HealthDay News — Preeclampsia seems to be associated with an increased risk for dementia, especially vascular dementia, with a stronger correlation for late-onset disease, according to a study published online Oct. 17 in The BMJ.
Saima Basit, from the Statens Serum Institut in Copenhagen, Denmark, and colleagues conducted a nationwide register-based cohort study involving women with at least one live birth or stillbirth between 1978 and 2015. Hazard ratios were estimated comparing dementia rates among women with and without a history of preeclampsia.

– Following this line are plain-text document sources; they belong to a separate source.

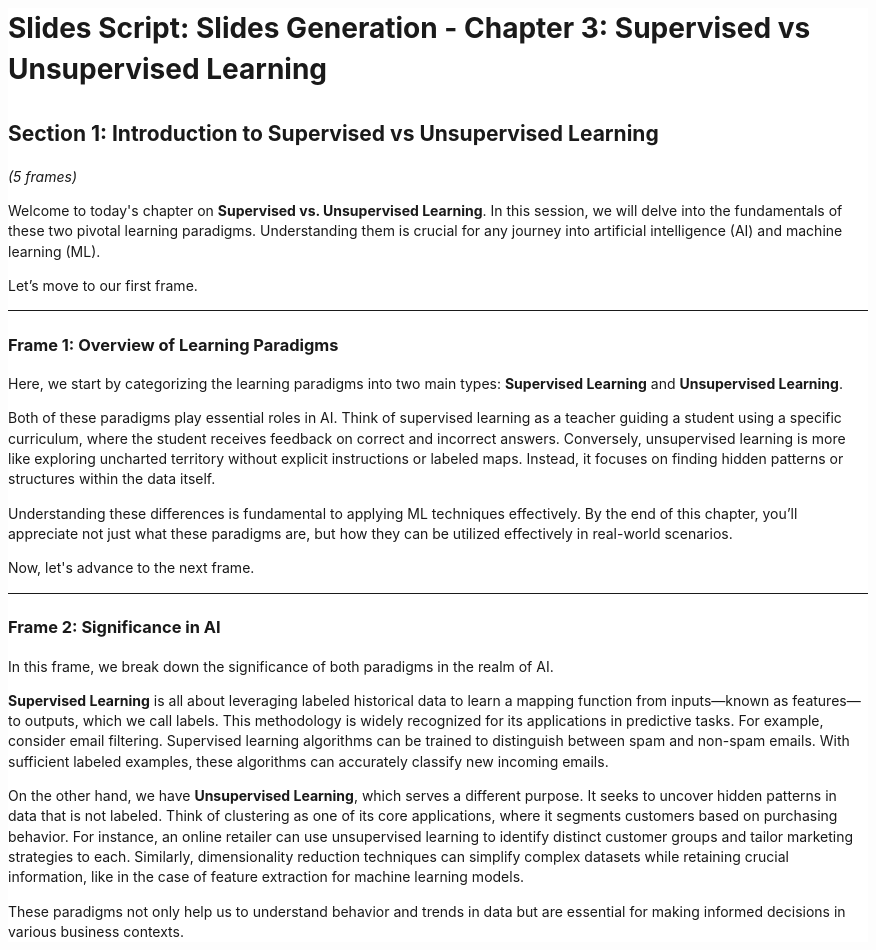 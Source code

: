 # Slides Script: Slides Generation - Chapter 3: Supervised vs Unsupervised Learning

## Section 1: Introduction to Supervised vs Unsupervised Learning
*(5 frames)*

Welcome to today's chapter on **Supervised vs. Unsupervised Learning**. In this session, we will delve into the fundamentals of these two pivotal learning paradigms. Understanding them is crucial for any journey into artificial intelligence (AI) and machine learning (ML). 

Let’s move to our first frame.

---

### Frame 1: Overview of Learning Paradigms

Here, we start by categorizing the learning paradigms into two main types: **Supervised Learning** and **Unsupervised Learning**. 

Both of these paradigms play essential roles in AI. Think of supervised learning as a teacher guiding a student using a specific curriculum, where the student receives feedback on correct and incorrect answers. Conversely, unsupervised learning is more like exploring uncharted territory without explicit instructions or labeled maps. Instead, it focuses on finding hidden patterns or structures within the data itself.

Understanding these differences is fundamental to applying ML techniques effectively. By the end of this chapter, you’ll appreciate not just what these paradigms are, but how they can be utilized effectively in real-world scenarios.

Now, let's advance to the next frame.

---

### Frame 2: Significance in AI

In this frame, we break down the significance of both paradigms in the realm of AI.

**Supervised Learning** is all about leveraging labeled historical data to learn a mapping function from inputs—known as features—to outputs, which we call labels. This methodology is widely recognized for its applications in predictive tasks. For example, consider email filtering. Supervised learning algorithms can be trained to distinguish between spam and non-spam emails. With sufficient labeled examples, these algorithms can accurately classify new incoming emails.

On the other hand, we have **Unsupervised Learning**, which serves a different purpose. It seeks to uncover hidden patterns in data that is not labeled. Think of clustering as one of its core applications, where it segments customers based on purchasing behavior. For instance, an online retailer can use unsupervised learning to identify distinct customer groups and tailor marketing strategies to each. Similarly, dimensionality reduction techniques can simplify complex datasets while retaining crucial information, like in the case of feature extraction for machine learning models. 

These paradigms not only help us to understand behavior and trends in data but are essential for making informed decisions in various business contexts.
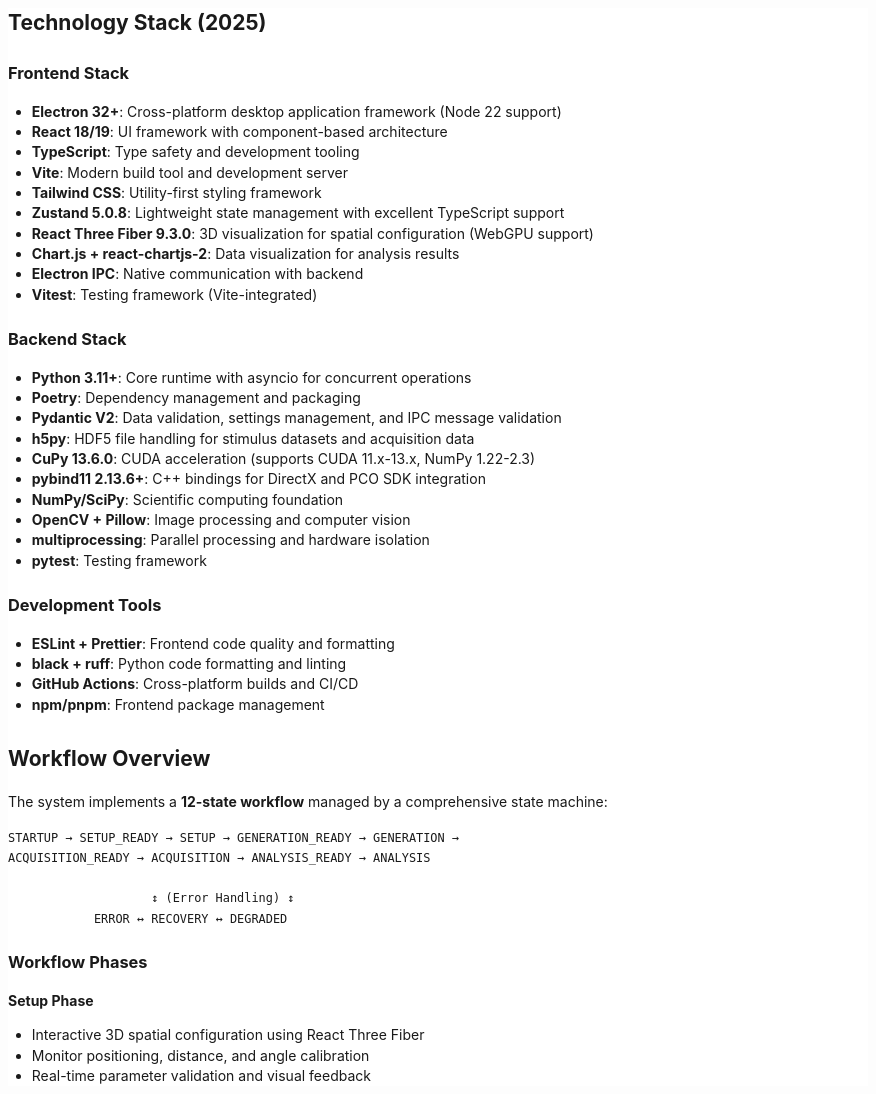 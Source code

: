 ## Technology Stack (2025)

### Frontend Stack
- **Electron 32+**: Cross-platform desktop application framework (Node 22 support)
- **React 18/19**: UI framework with component-based architecture
- **TypeScript**: Type safety and development tooling
- **Vite**: Modern build tool and development server
- **Tailwind CSS**: Utility-first styling framework
- **Zustand 5.0.8**: Lightweight state management with excellent TypeScript support
- **React Three Fiber 9.3.0**: 3D visualization for spatial configuration (WebGPU support)
- **Chart.js + react-chartjs-2**: Data visualization for analysis results
- **Electron IPC**: Native communication with backend
- **Vitest**: Testing framework (Vite-integrated)

### Backend Stack
- **Python 3.11+**: Core runtime with asyncio for concurrent operations
- **Poetry**: Dependency management and packaging
- **Pydantic V2**: Data validation, settings management, and IPC message validation
- **h5py**: HDF5 file handling for stimulus datasets and acquisition data
- **CuPy 13.6.0**: CUDA acceleration (supports CUDA 11.x-13.x, NumPy 1.22-2.3)
- **pybind11 2.13.6+**: C++ bindings for DirectX and PCO SDK integration
- **NumPy/SciPy**: Scientific computing foundation
- **OpenCV + Pillow**: Image processing and computer vision
- **multiprocessing**: Parallel processing and hardware isolation
- **pytest**: Testing framework

### Development Tools
- **ESLint + Prettier**: Frontend code quality and formatting
- **black + ruff**: Python code formatting and linting
- **GitHub Actions**: Cross-platform builds and CI/CD
- **npm/pnpm**: Frontend package management

## Workflow Overview

The system implements a **12-state workflow** managed by a comprehensive state machine:

```
STARTUP → SETUP_READY → SETUP → GENERATION_READY → GENERATION →
ACQUISITION_READY → ACQUISITION → ANALYSIS_READY → ANALYSIS

                    ↕ (Error Handling) ↕
            ERROR ↔ RECOVERY ↔ DEGRADED
```

### Workflow Phases

**Setup Phase**
- Interactive 3D spatial configuration using React Three Fiber
- Monitor positioning, distance, and angle calibration
- Real-time parameter validation and visual feedback
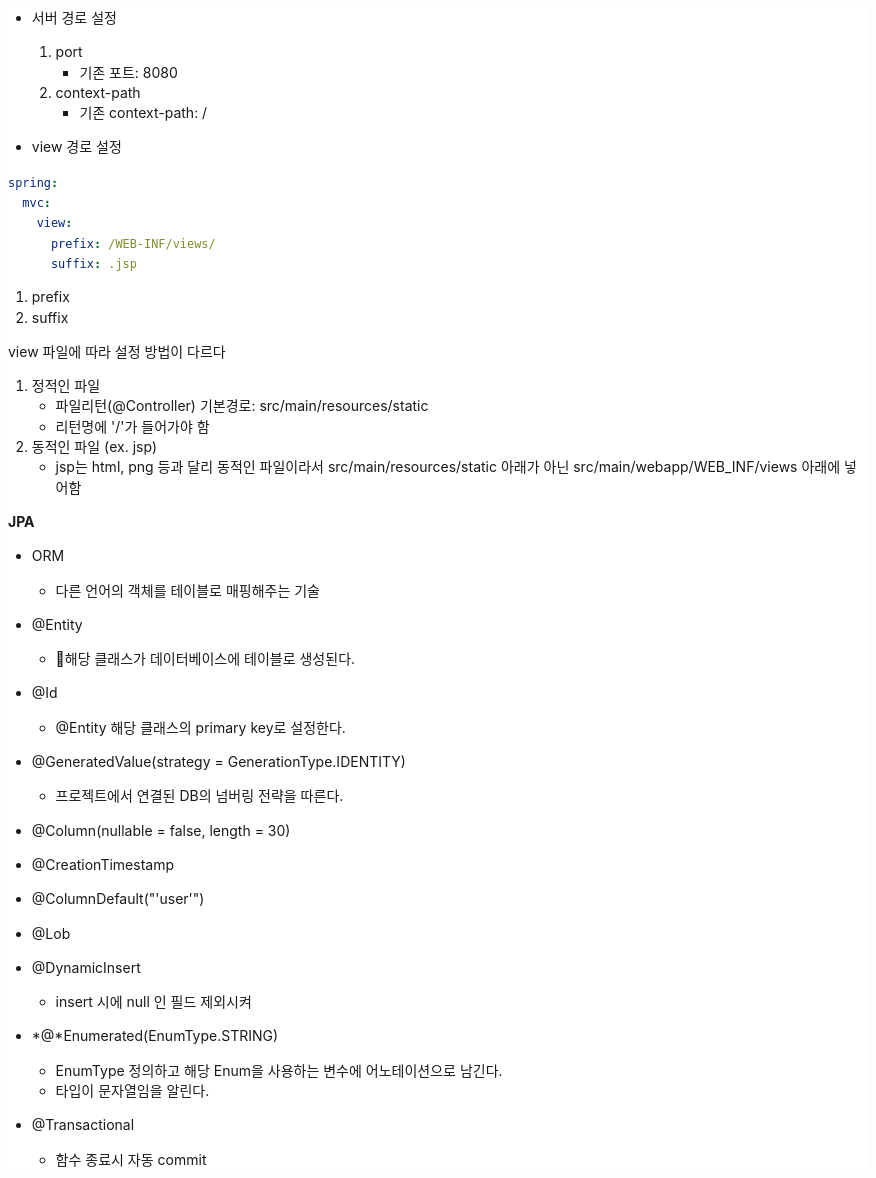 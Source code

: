 

- 서버 경로 설정
  1. port
     - 기존 포트: 8080
  2. context-path
     - 기존 context-path: /



- view 경로 설정
```yaml
spring:
  mvc:
    view:
      prefix: /WEB-INF/views/
      suffix: .jsp
```

1. prefix
2. suffix



view 파일에 따라 설정 방법이 다르다

1. 정적인 파일
   - 파일리턴(@Controller) 기본경로: src/main/resources/static
   - 리턴명에 '/'가 들어가야 함
 2. 동적인 파일 (ex. jsp)
    - jsp는 html, png 등과 달리 동적인 파일이라서 src/main/resources/static 아래가 아닌 src/main/webapp/WEB_INF/views 아래에 넣어함





**JPA**

- ORM
  - 다른 언어의 객체를 테이블로 매핑해주는 기술

- @Entity
  - 해당 클래스가 데이터베이스에 테이블로 생성된다.

- @Id
  - @Entity 해당 클래스의 primary key로 설정한다.

- @GeneratedValue(strategy = GenerationType.IDENTITY)
  - 프로젝트에서 연결된 DB의 넘버링 전략을 따른다.

- @Column(nullable = false, length = 30)

- @CreationTimestamp

- @ColumnDefault("'user'")
- @Lob
- @DynamicInsert 
  - insert 시에 null 인 필드 제외시켜
- *@*Enumerated(EnumType.STRING)
  - EnumType 정의하고 해당 Enum을 사용하는 변수에 어노테이션으로 남긴다.
  - 타입이 문자열임을 알린다.
- @Transactional
  - 함수 종료시 자동 commit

The cohort included 1,178,005 women with 20,352,695 person-years of follow-up. The researchers found that compared with women with no history of preeclampsia, women with a history of preeclampsia had more than three times the risk for vascular dementia (hazard ratio, 3.46). The correlation seemed to be stronger for late-onset versus early-onset disease (hazard ratios, 6.53 and 2.32, respectively). The hazard ratios were moderately attenuated with adjustment for diabetes, hypertension, and cardiovascular disease. The correlation with vascular dementia was unlikely to be explained by body mass index. Only modest associations were seen for Alzheimer’s disease and other/unspecified dementia (hazard ratios, 1.45 and 1.40, respectively).
“Our findings suggest that asking about a history of preeclampsia could help physicians to identify a group of women who might benefit from early attention to modifiable vascular risk factors for dementia,” the authors write. “Our findings also support a common underlying mechanism for preeclampsia and vascular dementia.”